**TASK REQUIREMENTS**
Return the data exactly, with all pictures removed.

*** Opening RECORDED INFORMATION ***

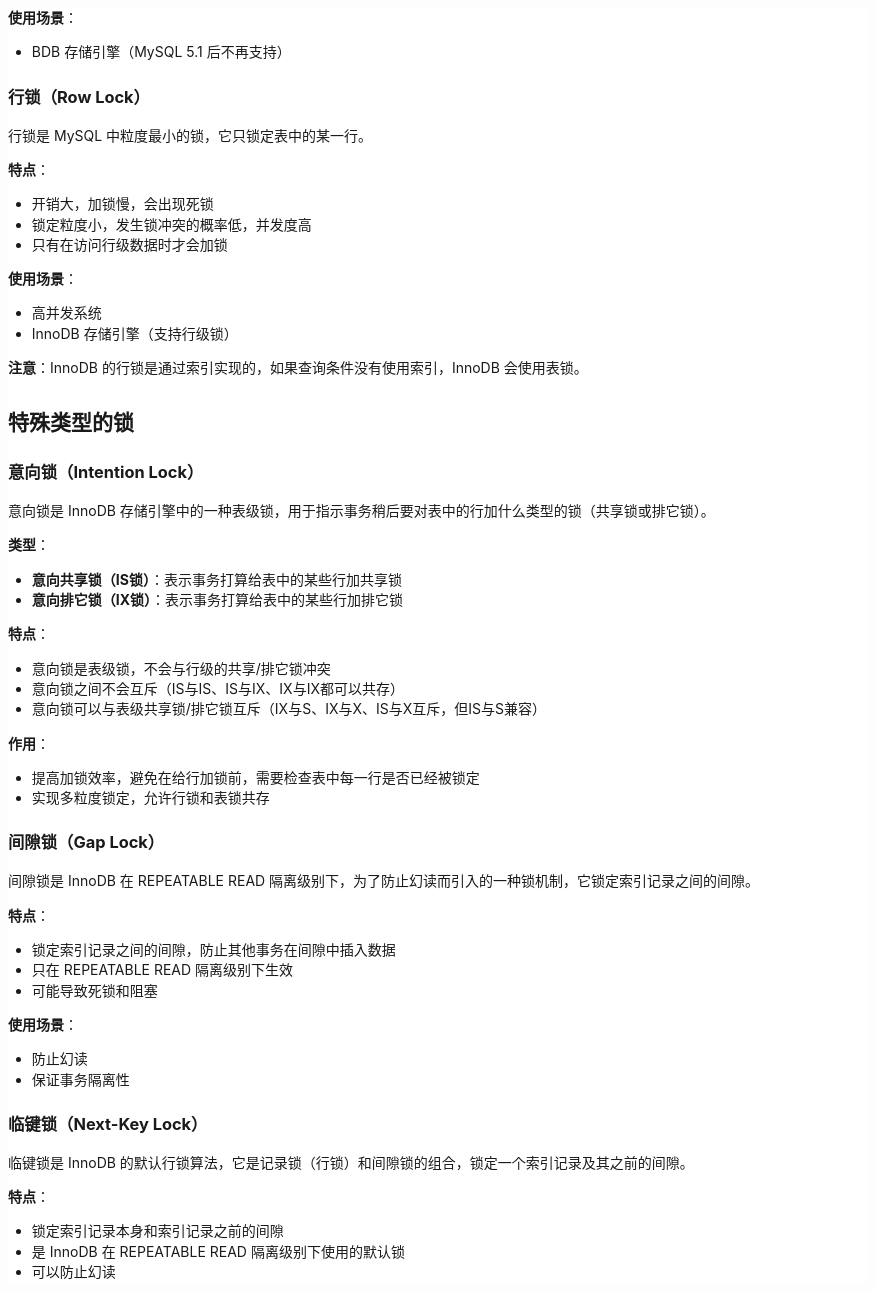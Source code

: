 **使用场景**：
- BDB 存储引擎（MySQL 5.1 后不再支持）

### 行锁（Row Lock）

行锁是 MySQL 中粒度最小的锁，它只锁定表中的某一行。

**特点**：
- 开销大，加锁慢，会出现死锁
- 锁定粒度小，发生锁冲突的概率低，并发度高
- 只有在访问行级数据时才会加锁

**使用场景**：
- 高并发系统
- InnoDB 存储引擎（支持行级锁）

**注意**：InnoDB 的行锁是通过索引实现的，如果查询条件没有使用索引，InnoDB 会使用表锁。

## 特殊类型的锁

### 意向锁（Intention Lock）

意向锁是 InnoDB 存储引擎中的一种表级锁，用于指示事务稍后要对表中的行加什么类型的锁（共享锁或排它锁）。

**类型**：
- **意向共享锁（IS锁）**：表示事务打算给表中的某些行加共享锁
- **意向排它锁（IX锁）**：表示事务打算给表中的某些行加排它锁

**特点**：
- 意向锁是表级锁，不会与行级的共享/排它锁冲突
- 意向锁之间不会互斥（IS与IS、IS与IX、IX与IX都可以共存）
- 意向锁可以与表级共享锁/排它锁互斥（IX与S、IX与X、IS与X互斥，但IS与S兼容）

**作用**：
- 提高加锁效率，避免在给行加锁前，需要检查表中每一行是否已经被锁定
- 实现多粒度锁定，允许行锁和表锁共存

### 间隙锁（Gap Lock）

间隙锁是 InnoDB 在 REPEATABLE READ 隔离级别下，为了防止幻读而引入的一种锁机制，它锁定索引记录之间的间隙。

**特点**：
- 锁定索引记录之间的间隙，防止其他事务在间隙中插入数据
- 只在 REPEATABLE READ 隔离级别下生效
- 可能导致死锁和阻塞

**使用场景**：
- 防止幻读
- 保证事务隔离性

### 临键锁（Next-Key Lock）

临键锁是 InnoDB 的默认行锁算法，它是记录锁（行锁）和间隙锁的组合，锁定一个索引记录及其之前的间隙。

**特点**：
- 锁定索引记录本身和索引记录之前的间隙
- 是 InnoDB 在 REPEATABLE READ 隔离级别下使用的默认锁
- 可以防止幻读
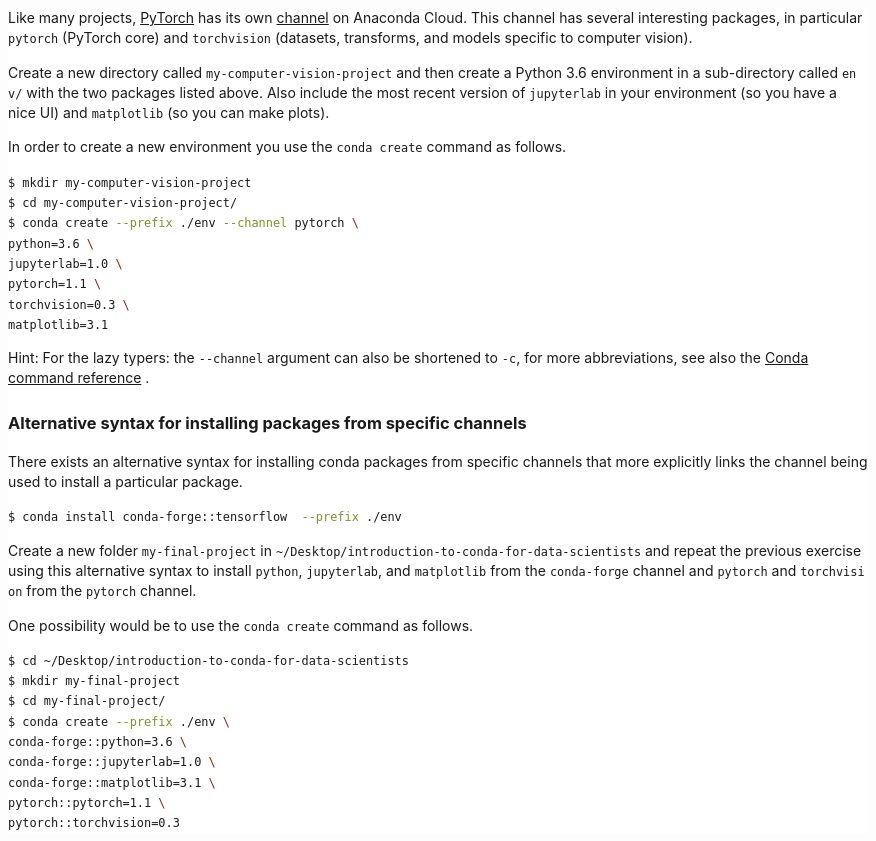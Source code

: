 Like many projects, [PyTorch](https://pytorch.org/) has its own 
[channel](https://anaconda.org/pytorch) on Anaconda Cloud. This channel has several interesting 
packages, in particular `pytorch` (PyTorch core) and `torchvision` (datasets, transforms, and 
models specific to computer vision).
 
Create a new directory called `my-computer-vision-project` and then create a Python 3.6 
environment in a sub-directory called `env/` with the two packages listed above. Also include 
the most recent version of `jupyterlab` in your environment (so you have a nice UI) and 
`matplotlib` (so you can make plots).

In order to create a new environment you use the `conda create` command as follows.
 
```bash
$ mkdir my-computer-vision-project
$ cd my-computer-vision-project/
$ conda create --prefix ./env --channel pytorch \
python=3.6 \
jupyterlab=1.0 \
pytorch=1.1 \
torchvision=0.3 \
matplotlib=3.1
```

Hint: For the lazy typers: the `--channel` argument can also be shortened to `-c`, for more 
abbreviations, see also the 
[Conda command reference](https://docs.conda.io/projects/conda/en/latest/commands.html) . 


### Alternative syntax for installing packages from specific channels

There exists an alternative syntax for installing conda packages from specific channels that 
more explicitly links the channel being used to install a particular package.

```bash
$ conda install conda-forge::tensorflow  --prefix ./env
```

Create a new folder `my-final-project` in `~/Desktop/introduction-to-conda-for-data-scientists` and repeat the previous exercise using this alternative syntax to install `python`, `jupyterlab`, 
and `matplotlib` from the `conda-forge` channel and `pytorch` and `torchvision` from the 
`pytorch` channel.

One possibility would be to use the `conda create` command as follows.

```bash
$ cd ~/Desktop/introduction-to-conda-for-data-scientists
$ mkdir my-final-project
$ cd my-final-project/
$ conda create --prefix ./env \
conda-forge::python=3.6 \
conda-forge::jupyterlab=1.0 \
conda-forge::matplotlib=3.1 \
pytorch::pytorch=1.1 \
pytorch::torchvision=0.3
```
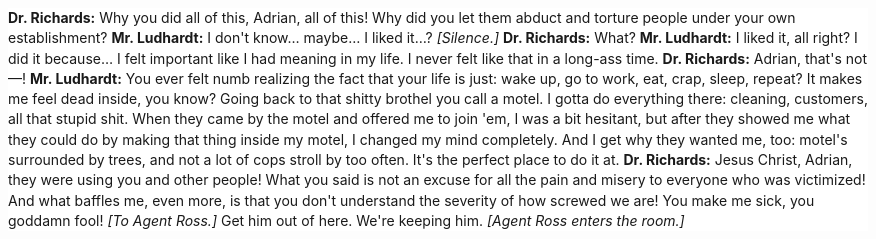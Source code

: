**Dr. Richards:** Why you did all of this, Adrian, all of this! Why did you let them abduct and torture people under your own establishment?
**Mr. Ludhardt:** I don't know… maybe… I liked it…?
_[Silence.]_
**Dr. Richards:** What?
**Mr. Ludhardt:** I liked it, all right? I did it because… I felt important like I had meaning in my life. I never felt like that in a long-ass time.
**Dr. Richards:** Adrian, that's not—!
**Mr. Ludhardt:** You ever felt numb realizing the fact that your life is just: wake up, go to work, eat, crap, sleep, repeat? It makes me feel dead inside, you know? Going back to that shitty brothel you call a motel. I gotta do everything there: cleaning, customers, all that stupid shit. When they came by the motel and offered me to join 'em, I was a bit hesitant, but after they showed me what they could do by making that thing inside my motel, I changed my mind completely. And I get why they wanted me, too: motel's surrounded by trees, and not a lot of cops stroll by too often. It's the perfect place to do it at.
**Dr. Richards:** Jesus Christ, Adrian, they were using you and other people! What you said is not an excuse for all the pain and misery to everyone who was victimized! And what baffles me, even more, is that you don't understand the severity of how screwed we are! You make me sick, you goddamn fool! _[To Agent Ross.]_ Get him out of here. We're keeping him.
_[Agent Ross enters the room.]_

*** Closing RECORDED INFORMATION ***

**WRITTEN SOLUTION**
Source code

: **使用场景**：
- BDB 存储引擎（MySQL 5.1 后不再支持）

### 行锁（Row Lock）

行锁是 MySQL 中粒度最小的锁，它只锁定表中的某一行。

**特点**：
- 开销大，加锁慢，会出现死锁
- 锁定粒度小，发生锁冲突的概率低，并发度高
- 只有在访问行级数据时才会加锁

**使用场景**：
- 高并发系统
- InnoDB 存储引擎（支持行级锁）

**注意**：InnoDB 的行锁是通过索引实现的，如果查询条件没有使用索引，InnoDB 会使用表锁。

## 特殊类型的锁

### 意向锁（Intention Lock）

意向锁是 InnoDB 存储引擎中的一种表级锁，用于指示事务稍后要对表中的行加什么类型的锁（共享锁或排它锁）。

**类型**：
- **意向共享锁（IS锁）**：表示事务打算给表中的某些行加共享锁
- **意向排它锁（IX锁）**：表示事务打算给表中的某些行加排它锁

**特点**：
- 意向锁是表级锁，不会与行级的共享/排它锁冲突
- 意向锁之间不会互斥（IS与IS、IS与IX、IX与IX都可以共存）
- 意向锁可以与表级共享锁/排它锁互斥（IX与S、IX与X、IS与X互斥，但IS与S兼容）

**作用**：
- 提高加锁效率，避免在给行加锁前，需要检查表中每一行是否已经被锁定
- 实现多粒度锁定，允许行锁和表锁共存

### 间隙锁（Gap Lock）

间隙锁是 InnoDB 在 REPEATABLE READ 隔离级别下，为了防止幻读而引入的一种锁机制，它锁定索引记录之间的间隙。

**特点**：
- 锁定索引记录之间的间隙，防止其他事务在间隙中插入数据
- 只在 REPEATABLE READ 隔离级别下生效
- 可能导致死锁和阻塞

**使用场景**：
- 防止幻读
- 保证事务隔离性

### 临键锁（Next-Key Lock）

临键锁是 InnoDB 的默认行锁算法，它是记录锁（行锁）和间隙锁的组合，锁定一个索引记录及其之前的间隙。

**特点**：
- 锁定索引记录本身和索引记录之前的间隙
- 是 InnoDB 在 REPEATABLE READ 隔离级别下使用的默认锁
- 可以防止幻读
Source code

: Like many projects, [PyTorch](https://pytorch.org/) has its own 
[channel](https://anaconda.org/pytorch) on Anaconda Cloud. This channel has several interesting 
packages, in particular `pytorch` (PyTorch core) and `torchvision` (datasets, transforms, and 
models specific to computer vision).
 
Create a new directory called `my-computer-vision-project` and then create a Python 3.6 
environment in a sub-directory called `env/` with the two packages listed above. Also include 
the most recent version of `jupyterlab` in your environment (so you have a nice UI) and 
`matplotlib` (so you can make plots).

In order to create a new environment you use the `conda create` command as follows.
 
```bash
$ mkdir my-computer-vision-project
$ cd my-computer-vision-project/
$ conda create --prefix ./env --channel pytorch \
python=3.6 \
jupyterlab=1.0 \
pytorch=1.1 \
torchvision=0.3 \
matplotlib=3.1
```

Hint: For the lazy typers: the `--channel` argument can also be shortened to `-c`, for more 
abbreviations, see also the 
[Conda command reference](https://docs.conda.io/projects/conda/en/latest/commands.html) . 


### Alternative syntax for installing packages from specific channels

There exists an alternative syntax for installing conda packages from specific channels that 
more explicitly links the channel being used to install a particular package.

```bash
$ conda install conda-forge::tensorflow  --prefix ./env
```

Create a new folder `my-final-project` in `~/Desktop/introduction-to-conda-for-data-scientists` and repeat the previous exercise using this alternative syntax to install `python`, `jupyterlab`, 
and `matplotlib` from the `conda-forge` channel and `pytorch` and `torchvision` from the 
`pytorch` channel.

One possibility would be to use the `conda create` command as follows.

```bash
$ cd ~/Desktop/introduction-to-conda-for-data-scientists
$ mkdir my-final-project
$ cd my-final-project/
$ conda create --prefix ./env \
conda-forge::python=3.6 \
conda-forge::jupyterlab=1.0 \
conda-forge::matplotlib=3.1 \
pytorch::pytorch=1.1 \
pytorch::torchvision=0.3
```
Source code

:**Dr. Richards:** Why you did all of this, Adrian, all of this! Why did you let them abduct and torture people under your own establishment?
**Mr. Ludhardt:** I don't know… maybe… I liked it…?
_[Silence.]_
**Dr. Richards:** What?
**Mr. Ludhardt:** I liked it, all right? I did it because… I felt important like I had meaning in my life. I never felt like that in a long-ass time.
**Dr. Richards:** Adrian, that's not—!
**Mr. Ludhardt:** You ever felt numb realizing the fact that your life is just: wake up, go to work, eat, crap, sleep, repeat? It makes me feel dead inside, you know? Going back to that shitty brothel you call a motel. I gotta do everything there: cleaning, customers, all that stupid shit. When they came by the motel and offered me to join 'em, I was a bit hesitant, but after they showed me what they could do by making that thing inside my motel, I changed my mind completely. And I get why they wanted me, too: motel's surrounded by trees, and not a lot of cops stroll by too often. It's the perfect place to do it at.
**Dr. Richards:** Jesus Christ, Adrian, they were using you and other people! What you said is not an excuse for all the pain and misery to everyone who was victimized! And what baffles me, even more, is that you don't understand the severity of how screwed we are! You make me sick, you goddamn fool! _[To Agent Ross.]_ Get him out of here. We're keeping him.
_[Agent Ross enters the room.]_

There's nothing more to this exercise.